EXERCISE AIM: Transcribe each entry in full, and leave the images out.
DATA FOR ANALYSIS Start Marker
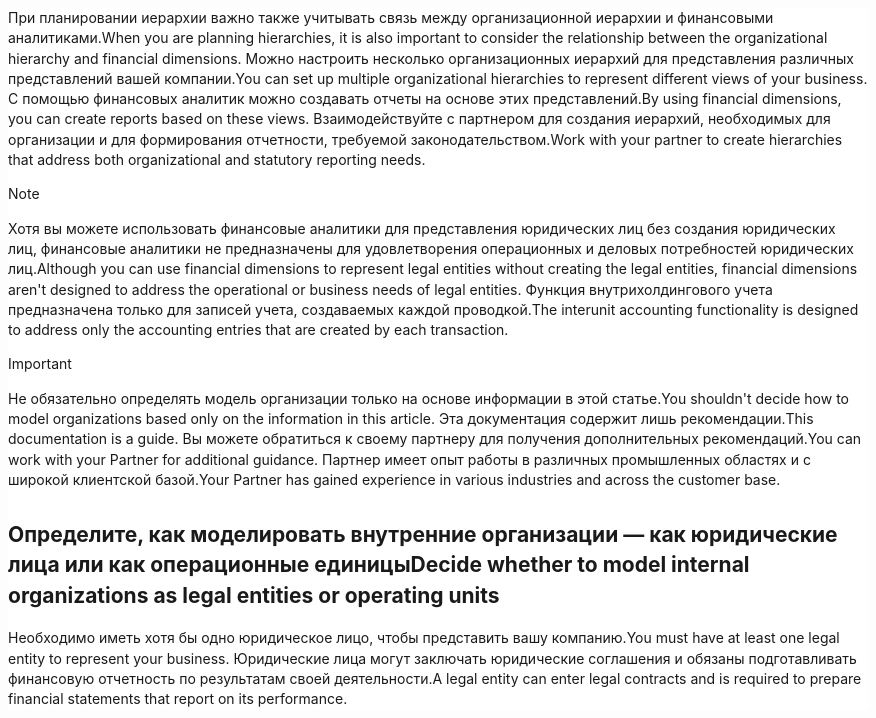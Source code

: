 <span data-ttu-id="041c7-109">При планировании иерархии важно также учитывать связь между организационной иерархии и финансовыми аналитиками.</span><span class="sxs-lookup"><span data-stu-id="041c7-109">When you are planning hierarchies, it is also important to consider the relationship between the organizational hierarchy and financial dimensions.</span></span> <span data-ttu-id="041c7-110">Можно настроить несколько организационных иерархий для представления различных представлений вашей компании.</span><span class="sxs-lookup"><span data-stu-id="041c7-110">You can set up multiple organizational hierarchies to represent different views of your business.</span></span> <span data-ttu-id="041c7-111">С помощью финансовых аналитик можно создавать отчеты на основе этих представлений.</span><span class="sxs-lookup"><span data-stu-id="041c7-111">By using financial dimensions, you can create reports based on these views.</span></span> <span data-ttu-id="041c7-112">Взаимодействуйте с партнером для создания иерархий, необходимых для организации и для формирования отчетности, требуемой законодательством.</span><span class="sxs-lookup"><span data-stu-id="041c7-112">Work with your partner to create hierarchies that address both organizational and statutory reporting needs.</span></span>

> [!NOTE]
> <span data-ttu-id="041c7-113">Хотя вы можете использовать финансовые аналитики для представления юридических лиц без создания юридических лиц, финансовые аналитики не предназначены для удовлетворения операционных и деловых потребностей юридических лиц.</span><span class="sxs-lookup"><span data-stu-id="041c7-113">Although you can use financial dimensions to represent legal entities without creating the legal entities, financial dimensions aren't designed to address the operational or business needs of legal entities.</span></span> <span data-ttu-id="041c7-114">Функция внутрихолдингового учета предназначена только для записей учета, создаваемых каждой проводкой.</span><span class="sxs-lookup"><span data-stu-id="041c7-114">The interunit accounting functionality is designed to address only the accounting entries that are created by each transaction.</span></span>

> [!IMPORTANT]
> <span data-ttu-id="041c7-115">Не обязательно определять модель организации только на основе информации в этой статье.</span><span class="sxs-lookup"><span data-stu-id="041c7-115">You shouldn't decide how to model organizations based only on the information in this article.</span></span> <span data-ttu-id="041c7-116">Эта документация содержит лишь рекомендации.</span><span class="sxs-lookup"><span data-stu-id="041c7-116">This documentation is a guide.</span></span> <span data-ttu-id="041c7-117">Вы можете обратиться к своему партнеру для получения дополнительных рекомендаций.</span><span class="sxs-lookup"><span data-stu-id="041c7-117">You can work with your Partner for additional guidance.</span></span> <span data-ttu-id="041c7-118">Партнер имеет опыт работы в различных промышленных областях и с широкой клиентской базой.</span><span class="sxs-lookup"><span data-stu-id="041c7-118">Your Partner has gained experience in various industries and across the customer base.</span></span>

## <a name="decide-whether-to-model-internal-organizations-as-legal-entities-or-operating-units"></a><span data-ttu-id="041c7-119">Определите, как моделировать внутренние организации — как юридические лица или как операционные единицы</span><span class="sxs-lookup"><span data-stu-id="041c7-119">Decide whether to model internal organizations as legal entities or operating units</span></span>

<span data-ttu-id="041c7-120">Необходимо иметь хотя бы одно юридическое лицо, чтобы представить вашу компанию.</span><span class="sxs-lookup"><span data-stu-id="041c7-120">You must have at least one legal entity to represent your business.</span></span> <span data-ttu-id="041c7-121">Юридические лица могут заключать юридические соглашения и обязаны подготавливать финансовую отчетность по результатам своей деятельности.</span><span class="sxs-lookup"><span data-stu-id="041c7-121">A legal entity can enter legal contracts and is required to prepare financial statements that report on its performance.</span></span>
DATA FOR ANALYSIS End Marker
RESPONSE TO THIS EXERCISE:
Source code

: <span data-ttu-id="041c7-109">При планировании иерархии важно также учитывать связь между организационной иерархии и финансовыми аналитиками.</span><span class="sxs-lookup"><span data-stu-id="041c7-109">When you are planning hierarchies, it is also important to consider the relationship between the organizational hierarchy and financial dimensions.</span></span> <span data-ttu-id="041c7-110">Можно настроить несколько организационных иерархий для представления различных представлений вашей компании.</span><span class="sxs-lookup"><span data-stu-id="041c7-110">You can set up multiple organizational hierarchies to represent different views of your business.</span></span> <span data-ttu-id="041c7-111">С помощью финансовых аналитик можно создавать отчеты на основе этих представлений.</span><span class="sxs-lookup"><span data-stu-id="041c7-111">By using financial dimensions, you can create reports based on these views.</span></span> <span data-ttu-id="041c7-112">Взаимодействуйте с партнером для создания иерархий, необходимых для организации и для формирования отчетности, требуемой законодательством.</span><span class="sxs-lookup"><span data-stu-id="041c7-112">Work with your partner to create hierarchies that address both organizational and statutory reporting needs.</span></span>

> [!NOTE]
> <span data-ttu-id="041c7-113">Хотя вы можете использовать финансовые аналитики для представления юридических лиц без создания юридических лиц, финансовые аналитики не предназначены для удовлетворения операционных и деловых потребностей юридических лиц.</span><span class="sxs-lookup"><span data-stu-id="041c7-113">Although you can use financial dimensions to represent legal entities without creating the legal entities, financial dimensions aren't designed to address the operational or business needs of legal entities.</span></span> <span data-ttu-id="041c7-114">Функция внутрихолдингового учета предназначена только для записей учета, создаваемых каждой проводкой.</span><span class="sxs-lookup"><span data-stu-id="041c7-114">The interunit accounting functionality is designed to address only the accounting entries that are created by each transaction.</span></span>

> [!IMPORTANT]
> <span data-ttu-id="041c7-115">Не обязательно определять модель организации только на основе информации в этой статье.</span><span class="sxs-lookup"><span data-stu-id="041c7-115">You shouldn't decide how to model organizations based only on the information in this article.</span></span> <span data-ttu-id="041c7-116">Эта документация содержит лишь рекомендации.</span><span class="sxs-lookup"><span data-stu-id="041c7-116">This documentation is a guide.</span></span> <span data-ttu-id="041c7-117">Вы можете обратиться к своему партнеру для получения дополнительных рекомендаций.</span><span class="sxs-lookup"><span data-stu-id="041c7-117">You can work with your Partner for additional guidance.</span></span> <span data-ttu-id="041c7-118">Партнер имеет опыт работы в различных промышленных областях и с широкой клиентской базой.</span><span class="sxs-lookup"><span data-stu-id="041c7-118">Your Partner has gained experience in various industries and across the customer base.</span></span>

## <a name="decide-whether-to-model-internal-organizations-as-legal-entities-or-operating-units"></a><span data-ttu-id="041c7-119">Определите, как моделировать внутренние организации — как юридические лица или как операционные единицы</span><span class="sxs-lookup"><span data-stu-id="041c7-119">Decide whether to model internal organizations as legal entities or operating units</span></span>

<span data-ttu-id="041c7-120">Необходимо иметь хотя бы одно юридическое лицо, чтобы представить вашу компанию.</span><span class="sxs-lookup"><span data-stu-id="041c7-120">You must have at least one legal entity to represent your business.</span></span> <span data-ttu-id="041c7-121">Юридические лица могут заключать юридические соглашения и обязаны подготавливать финансовую отчетность по результатам своей деятельности.</span><span class="sxs-lookup"><span data-stu-id="041c7-121">A legal entity can enter legal contracts and is required to prepare financial statements that report on its performance.</span></span>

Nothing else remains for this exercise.